South Australia’s decades long commitment to improving health outcomes and supporting patient recovery through community access to the arts in hospitals must be reinvigorated with the introduction of fresh policies and initiatives, according to a new report by Flinders University.
Funded by the Arts and Health Alliance, the pioneering new report is informing fresh opportunities for arts and health collaboration as the government seeks to fund programs helping with the state’s recovery from Covid-19, wellbeing in Indigenous communities and in promoting ageing well.
Flinders University researchers and the report’s authors, Dr Tully Barnett, Director of Assemblage Centre for Creative Arts in the College of Humanities, Arts & Social Sciences, Professor Joanne Arciuli, Dean (Research) in the College of Nursing & Health Sciences, and writer and researcher Dr Alex Cothren conducted interviews with 47 arts and health stakeholders who have contributed to the development of the field in South Australia.
Publishing their findings from interviews in Telling the Story of Arts and Health in South Australia, the researchers asked participants about their past experiences with arts and health, the present challenges and opportunities for the field, and how best to advance this work in the future.
“Arts and health is broadly defined as using arts practice to deliver health outcomes, be they specifically targeted interventions or general wellbeing benefits. We hope this first of its kind SA report will inform current and future work, allow newcomers to arts and health to understand some of the history and help us collectively look for the strengths and challenges in productive ways,” says report author Dr Tully Barnett.
“These recommendations form an important platform for building a new era and agenda for the future of arts and health in South Australia and beyond. It is an exciting time for arts and health right now.”
The findings show that South Australia has a long, internationally significant history of arts and health work with a strong platform to build future success stories on, but this will require continuing engagement between on-the-ground arts and health workers, as well as the recognition and support of those in key leadership positions.

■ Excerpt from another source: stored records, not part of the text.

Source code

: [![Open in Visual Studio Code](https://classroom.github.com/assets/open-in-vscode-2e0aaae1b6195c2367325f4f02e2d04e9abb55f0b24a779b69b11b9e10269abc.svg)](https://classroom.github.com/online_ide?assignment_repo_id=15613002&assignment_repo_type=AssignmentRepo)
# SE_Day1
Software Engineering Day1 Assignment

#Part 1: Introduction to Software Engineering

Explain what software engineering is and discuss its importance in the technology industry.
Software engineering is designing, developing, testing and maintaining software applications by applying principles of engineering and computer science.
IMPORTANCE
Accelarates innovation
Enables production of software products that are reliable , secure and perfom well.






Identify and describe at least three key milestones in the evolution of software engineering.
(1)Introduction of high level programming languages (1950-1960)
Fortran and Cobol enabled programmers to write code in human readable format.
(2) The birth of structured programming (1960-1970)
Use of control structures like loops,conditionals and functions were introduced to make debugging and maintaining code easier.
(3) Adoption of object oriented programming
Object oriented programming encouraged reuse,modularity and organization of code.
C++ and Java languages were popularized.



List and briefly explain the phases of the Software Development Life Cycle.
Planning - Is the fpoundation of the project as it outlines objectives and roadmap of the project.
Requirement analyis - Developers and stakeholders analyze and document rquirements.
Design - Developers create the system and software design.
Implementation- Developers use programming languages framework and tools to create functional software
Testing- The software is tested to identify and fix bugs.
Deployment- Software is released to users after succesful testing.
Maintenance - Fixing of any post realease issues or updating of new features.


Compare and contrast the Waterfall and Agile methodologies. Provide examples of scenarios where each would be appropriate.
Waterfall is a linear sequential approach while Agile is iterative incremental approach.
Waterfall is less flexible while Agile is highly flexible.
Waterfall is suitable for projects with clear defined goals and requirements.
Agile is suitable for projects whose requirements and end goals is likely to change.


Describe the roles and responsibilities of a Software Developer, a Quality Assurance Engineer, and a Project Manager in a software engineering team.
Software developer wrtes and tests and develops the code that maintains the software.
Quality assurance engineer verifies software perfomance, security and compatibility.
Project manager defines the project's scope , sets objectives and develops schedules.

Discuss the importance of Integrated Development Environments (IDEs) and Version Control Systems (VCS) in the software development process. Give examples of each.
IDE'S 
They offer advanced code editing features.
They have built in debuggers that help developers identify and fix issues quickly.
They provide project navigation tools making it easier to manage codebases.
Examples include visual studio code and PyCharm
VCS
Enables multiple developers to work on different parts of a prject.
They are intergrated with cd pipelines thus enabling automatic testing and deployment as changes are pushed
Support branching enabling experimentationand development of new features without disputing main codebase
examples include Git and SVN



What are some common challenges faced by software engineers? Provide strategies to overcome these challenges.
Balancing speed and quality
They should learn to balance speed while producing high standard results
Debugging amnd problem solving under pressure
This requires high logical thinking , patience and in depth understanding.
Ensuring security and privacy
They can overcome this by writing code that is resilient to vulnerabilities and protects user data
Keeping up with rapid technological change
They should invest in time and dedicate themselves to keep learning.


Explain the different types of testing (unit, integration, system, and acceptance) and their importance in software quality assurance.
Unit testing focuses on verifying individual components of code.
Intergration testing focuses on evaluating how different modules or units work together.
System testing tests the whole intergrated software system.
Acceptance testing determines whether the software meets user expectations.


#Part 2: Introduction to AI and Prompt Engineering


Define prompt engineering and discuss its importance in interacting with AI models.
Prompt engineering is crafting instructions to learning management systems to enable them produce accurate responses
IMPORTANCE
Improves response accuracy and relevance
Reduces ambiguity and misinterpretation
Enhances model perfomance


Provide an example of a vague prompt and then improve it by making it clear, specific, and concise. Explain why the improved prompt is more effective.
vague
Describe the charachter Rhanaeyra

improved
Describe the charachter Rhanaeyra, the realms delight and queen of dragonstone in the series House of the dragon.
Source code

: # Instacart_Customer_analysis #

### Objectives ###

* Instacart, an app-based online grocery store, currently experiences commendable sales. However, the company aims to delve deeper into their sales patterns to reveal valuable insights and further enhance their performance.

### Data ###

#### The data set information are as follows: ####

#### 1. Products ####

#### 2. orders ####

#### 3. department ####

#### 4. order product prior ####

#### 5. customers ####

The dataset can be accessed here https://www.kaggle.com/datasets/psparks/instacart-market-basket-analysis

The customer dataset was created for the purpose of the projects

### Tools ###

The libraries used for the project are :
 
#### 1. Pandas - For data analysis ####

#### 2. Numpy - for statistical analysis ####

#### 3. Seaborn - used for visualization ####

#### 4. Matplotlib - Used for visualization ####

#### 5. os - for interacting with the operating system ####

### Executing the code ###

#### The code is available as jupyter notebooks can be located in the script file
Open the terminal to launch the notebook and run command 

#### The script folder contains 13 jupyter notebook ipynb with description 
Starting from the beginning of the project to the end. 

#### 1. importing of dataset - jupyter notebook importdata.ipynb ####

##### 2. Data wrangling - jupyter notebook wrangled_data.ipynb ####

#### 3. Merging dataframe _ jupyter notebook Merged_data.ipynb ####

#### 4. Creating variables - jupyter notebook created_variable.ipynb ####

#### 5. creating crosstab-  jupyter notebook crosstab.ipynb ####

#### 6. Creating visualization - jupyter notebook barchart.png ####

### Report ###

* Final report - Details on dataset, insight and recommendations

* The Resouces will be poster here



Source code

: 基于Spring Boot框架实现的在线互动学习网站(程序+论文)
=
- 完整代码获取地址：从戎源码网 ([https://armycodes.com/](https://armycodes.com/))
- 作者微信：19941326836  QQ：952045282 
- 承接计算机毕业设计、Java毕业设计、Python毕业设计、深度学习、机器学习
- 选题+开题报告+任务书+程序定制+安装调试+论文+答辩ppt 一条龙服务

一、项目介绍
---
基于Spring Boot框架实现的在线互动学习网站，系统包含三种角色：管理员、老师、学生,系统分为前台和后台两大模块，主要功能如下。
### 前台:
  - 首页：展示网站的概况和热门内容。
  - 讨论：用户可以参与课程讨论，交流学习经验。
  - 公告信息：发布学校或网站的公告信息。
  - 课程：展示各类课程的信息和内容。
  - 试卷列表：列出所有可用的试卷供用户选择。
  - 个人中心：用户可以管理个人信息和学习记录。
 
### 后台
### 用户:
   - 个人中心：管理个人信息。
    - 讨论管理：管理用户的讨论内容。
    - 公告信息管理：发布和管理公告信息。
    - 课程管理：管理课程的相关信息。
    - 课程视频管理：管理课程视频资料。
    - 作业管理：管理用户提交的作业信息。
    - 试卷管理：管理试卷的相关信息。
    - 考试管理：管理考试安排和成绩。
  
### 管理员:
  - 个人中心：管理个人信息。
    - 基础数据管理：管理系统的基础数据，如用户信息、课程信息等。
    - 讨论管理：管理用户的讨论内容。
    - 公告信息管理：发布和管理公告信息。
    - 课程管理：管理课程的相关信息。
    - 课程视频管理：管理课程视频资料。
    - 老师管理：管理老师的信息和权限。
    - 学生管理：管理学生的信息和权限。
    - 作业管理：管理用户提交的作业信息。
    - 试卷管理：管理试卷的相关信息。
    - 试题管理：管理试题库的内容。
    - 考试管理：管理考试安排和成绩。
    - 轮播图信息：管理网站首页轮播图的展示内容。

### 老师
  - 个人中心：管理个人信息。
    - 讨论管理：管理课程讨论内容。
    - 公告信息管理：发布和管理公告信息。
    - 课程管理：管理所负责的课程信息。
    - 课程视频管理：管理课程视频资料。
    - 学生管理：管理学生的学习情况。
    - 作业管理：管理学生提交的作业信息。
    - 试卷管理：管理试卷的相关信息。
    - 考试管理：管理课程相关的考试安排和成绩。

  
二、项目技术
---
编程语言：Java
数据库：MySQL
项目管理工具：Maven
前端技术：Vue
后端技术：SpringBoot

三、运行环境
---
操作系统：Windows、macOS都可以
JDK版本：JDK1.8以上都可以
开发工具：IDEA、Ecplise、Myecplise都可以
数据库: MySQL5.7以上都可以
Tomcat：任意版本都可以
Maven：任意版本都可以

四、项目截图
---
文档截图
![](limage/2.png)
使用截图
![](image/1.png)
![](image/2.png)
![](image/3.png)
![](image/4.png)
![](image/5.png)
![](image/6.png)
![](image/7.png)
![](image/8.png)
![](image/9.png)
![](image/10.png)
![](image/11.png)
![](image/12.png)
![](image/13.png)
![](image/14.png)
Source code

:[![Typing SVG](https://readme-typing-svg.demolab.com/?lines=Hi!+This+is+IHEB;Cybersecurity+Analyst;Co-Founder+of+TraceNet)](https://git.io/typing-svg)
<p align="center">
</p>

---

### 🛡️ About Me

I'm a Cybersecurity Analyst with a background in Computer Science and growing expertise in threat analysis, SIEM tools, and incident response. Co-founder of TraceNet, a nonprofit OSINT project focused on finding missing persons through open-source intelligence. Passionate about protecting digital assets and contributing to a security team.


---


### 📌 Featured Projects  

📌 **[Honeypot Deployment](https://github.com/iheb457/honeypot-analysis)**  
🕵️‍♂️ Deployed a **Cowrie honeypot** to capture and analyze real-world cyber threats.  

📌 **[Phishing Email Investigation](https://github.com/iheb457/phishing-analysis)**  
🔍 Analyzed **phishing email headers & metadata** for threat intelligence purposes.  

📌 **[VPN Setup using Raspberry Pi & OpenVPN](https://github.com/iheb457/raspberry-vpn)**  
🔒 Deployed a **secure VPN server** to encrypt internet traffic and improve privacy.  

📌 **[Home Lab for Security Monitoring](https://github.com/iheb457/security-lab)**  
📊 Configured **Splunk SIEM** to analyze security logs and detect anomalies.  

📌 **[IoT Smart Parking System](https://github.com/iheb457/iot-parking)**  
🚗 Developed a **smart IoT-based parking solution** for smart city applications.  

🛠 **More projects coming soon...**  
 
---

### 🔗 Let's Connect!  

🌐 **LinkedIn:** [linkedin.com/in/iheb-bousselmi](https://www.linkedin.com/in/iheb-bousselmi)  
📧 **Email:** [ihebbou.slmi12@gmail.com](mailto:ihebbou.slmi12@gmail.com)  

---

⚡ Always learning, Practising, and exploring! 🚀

Examples of successful programs include bringing artists to work in hospitals with the aim of engaging with staff, patients and visitors, thereby educating people and showcasing the benefits of interaction with arts and health.
Dr Cothren led the interview process, collecting recommendations from interviewees on how to advance the future of arts and health projects, policy and investment. They have collated and grouped these recommendations into five key areas: Policy, Research, Communication, Education and Connection.
Recommendations include collaborating with the state government and aligning with their focus on wellbeing to seek investment for arts and health projects, designing and funding arts and health initiatives that can support the Royal Commission into Aged Care’s recommendations on alleviating social isolation in older people and positioning the arts and health as a vital part of the post-COVID recovery, for both physical health and mental wellbeing.
Professor Joanne Arciuli, Dean (Research) in the College of Nursing & Health Sciences at Flinders University, says the successful implementation of these recommendations could be an important step in bringing together key decision-makers to witness the power and efficacy of the arts.
“This report’s recommendations offer some prospective methods to mobilise the knowledge of the past for the future benefit of the field, as well as its arts and health researchers, practitioners and end-users. There is a lot of work to be done but the report shows the capacity to build upon the significant and ground-breaking work of visionaries and practitioners from both the arts and the health sectors,” says Professor Arciuli.
“We have a responsibility to carry on the legacy of the arts and health work that has already been done and to shine a light for new projects, evidence-bases, and ways of valuing the work of arts and health for the benefit of all involved.
“Of course, the future of arts and health is in the hands of the next generation of artists and health professionals. We hope the report inspires them to seek cross-sector collaboration, and to feel confident that arts and health is a proven, well established field worthy of their time and energy.”
Background information about arts and health in SA
The establishment of the Flinders Medical Centre’s Arts in Health program in the late 1990s provided a first major step for the arts into health settings, and the program remains a world-leader today.
An historic 2008 partnership between SA Health and Arts SA influenced the integration of arts and health into the build of the new Royal Adelaide Hospital, including the opening of the Centre for Creative Health in 2017, alongside the launch of the Arts in Health program at Women’s and Children’s Hospital in 2010. This has meant that arts and health now have a presence in the state’s three major hospitals.
The team behind the partnership commitment then brought their vision to the national stage, developing—alongside interstate partners—the National Arts and Health Framework. While there have been notable dips and rises along the way—caused largely by political fluctuation—underneath it all has been a consistent grassroots community of tireless art and health workers, as well as grateful members of the public who have benefitted from their work.